_Exercise brief_.
From the records below, print only the part that opens with the line containing "just repository" and closes with the line containing "## Using Forecasting"; omit the pictures.
<<<<
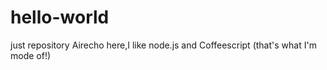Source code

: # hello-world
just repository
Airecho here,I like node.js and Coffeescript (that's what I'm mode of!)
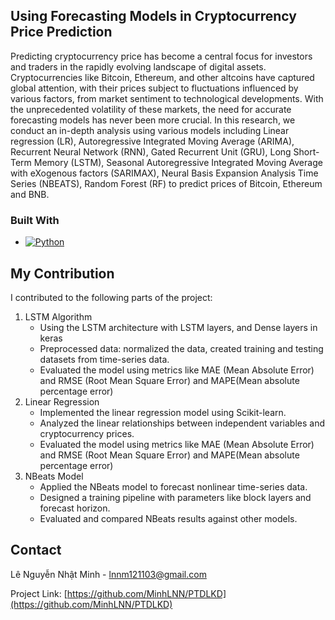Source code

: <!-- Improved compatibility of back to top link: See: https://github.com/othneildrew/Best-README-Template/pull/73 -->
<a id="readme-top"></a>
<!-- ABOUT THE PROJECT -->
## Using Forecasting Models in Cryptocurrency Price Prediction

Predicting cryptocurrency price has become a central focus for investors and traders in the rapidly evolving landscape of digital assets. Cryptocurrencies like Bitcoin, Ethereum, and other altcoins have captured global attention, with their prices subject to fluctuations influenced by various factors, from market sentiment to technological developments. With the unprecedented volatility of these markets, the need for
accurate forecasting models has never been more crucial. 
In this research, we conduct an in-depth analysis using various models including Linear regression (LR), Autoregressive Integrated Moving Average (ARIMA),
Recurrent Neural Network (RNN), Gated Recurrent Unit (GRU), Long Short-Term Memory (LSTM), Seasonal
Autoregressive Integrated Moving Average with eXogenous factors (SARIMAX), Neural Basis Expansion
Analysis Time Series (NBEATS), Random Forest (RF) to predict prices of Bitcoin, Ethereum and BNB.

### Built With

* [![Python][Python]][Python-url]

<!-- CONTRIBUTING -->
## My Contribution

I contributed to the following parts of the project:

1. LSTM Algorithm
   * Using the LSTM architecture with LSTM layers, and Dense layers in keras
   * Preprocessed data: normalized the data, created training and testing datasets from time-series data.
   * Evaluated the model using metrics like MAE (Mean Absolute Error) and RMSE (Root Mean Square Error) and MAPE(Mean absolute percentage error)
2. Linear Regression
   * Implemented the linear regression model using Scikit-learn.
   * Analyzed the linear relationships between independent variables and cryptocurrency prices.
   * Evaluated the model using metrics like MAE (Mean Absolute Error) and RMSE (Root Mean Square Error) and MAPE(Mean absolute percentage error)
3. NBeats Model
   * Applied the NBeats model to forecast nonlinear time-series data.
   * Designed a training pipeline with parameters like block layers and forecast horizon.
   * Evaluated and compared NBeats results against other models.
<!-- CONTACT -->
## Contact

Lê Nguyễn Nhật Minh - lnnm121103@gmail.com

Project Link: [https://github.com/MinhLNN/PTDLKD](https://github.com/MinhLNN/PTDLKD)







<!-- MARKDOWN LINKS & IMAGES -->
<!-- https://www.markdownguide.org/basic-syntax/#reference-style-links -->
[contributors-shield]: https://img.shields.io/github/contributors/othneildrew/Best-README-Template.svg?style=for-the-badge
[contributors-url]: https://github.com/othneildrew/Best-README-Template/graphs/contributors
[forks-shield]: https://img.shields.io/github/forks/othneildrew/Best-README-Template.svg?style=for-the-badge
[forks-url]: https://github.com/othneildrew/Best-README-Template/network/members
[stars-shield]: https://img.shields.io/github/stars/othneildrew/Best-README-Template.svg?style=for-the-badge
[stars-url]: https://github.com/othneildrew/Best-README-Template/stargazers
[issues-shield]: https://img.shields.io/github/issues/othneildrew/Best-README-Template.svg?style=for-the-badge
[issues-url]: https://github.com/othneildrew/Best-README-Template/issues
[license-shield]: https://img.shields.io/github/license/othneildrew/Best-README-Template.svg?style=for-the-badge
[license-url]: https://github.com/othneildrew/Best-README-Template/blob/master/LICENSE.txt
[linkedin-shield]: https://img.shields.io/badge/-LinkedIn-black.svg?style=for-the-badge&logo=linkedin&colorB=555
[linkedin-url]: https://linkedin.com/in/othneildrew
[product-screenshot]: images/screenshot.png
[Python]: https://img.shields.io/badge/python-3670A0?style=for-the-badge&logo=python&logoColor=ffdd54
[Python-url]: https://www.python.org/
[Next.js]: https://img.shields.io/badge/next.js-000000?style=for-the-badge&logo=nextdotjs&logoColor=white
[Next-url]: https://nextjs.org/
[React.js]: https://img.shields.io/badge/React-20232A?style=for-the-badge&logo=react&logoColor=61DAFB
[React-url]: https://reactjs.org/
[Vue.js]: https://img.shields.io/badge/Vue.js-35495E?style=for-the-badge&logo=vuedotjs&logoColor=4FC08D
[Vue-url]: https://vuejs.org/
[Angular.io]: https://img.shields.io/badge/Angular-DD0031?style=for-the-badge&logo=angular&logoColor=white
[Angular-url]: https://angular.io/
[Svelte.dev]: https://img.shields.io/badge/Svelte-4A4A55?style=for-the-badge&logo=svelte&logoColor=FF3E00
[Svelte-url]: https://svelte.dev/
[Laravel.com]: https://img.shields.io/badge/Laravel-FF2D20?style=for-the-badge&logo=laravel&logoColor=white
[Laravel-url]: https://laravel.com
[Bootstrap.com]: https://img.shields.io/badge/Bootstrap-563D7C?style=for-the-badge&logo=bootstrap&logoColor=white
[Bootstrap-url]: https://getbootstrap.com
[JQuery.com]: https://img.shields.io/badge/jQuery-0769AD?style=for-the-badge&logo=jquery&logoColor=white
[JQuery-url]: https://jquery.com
>>>>
_Exercise response_.
just repository
Airecho here,I like node.js and Coffeescript (that's what I'm mode of!)
Source code

: <!-- Improved compatibility of back to top link: See: https://github.com/othneildrew/Best-README-Template/pull/73 -->
<a id="readme-top"></a>
<!-- ABOUT THE PROJECT -->
## Using Forecasting Models in Cryptocurrency Price Prediction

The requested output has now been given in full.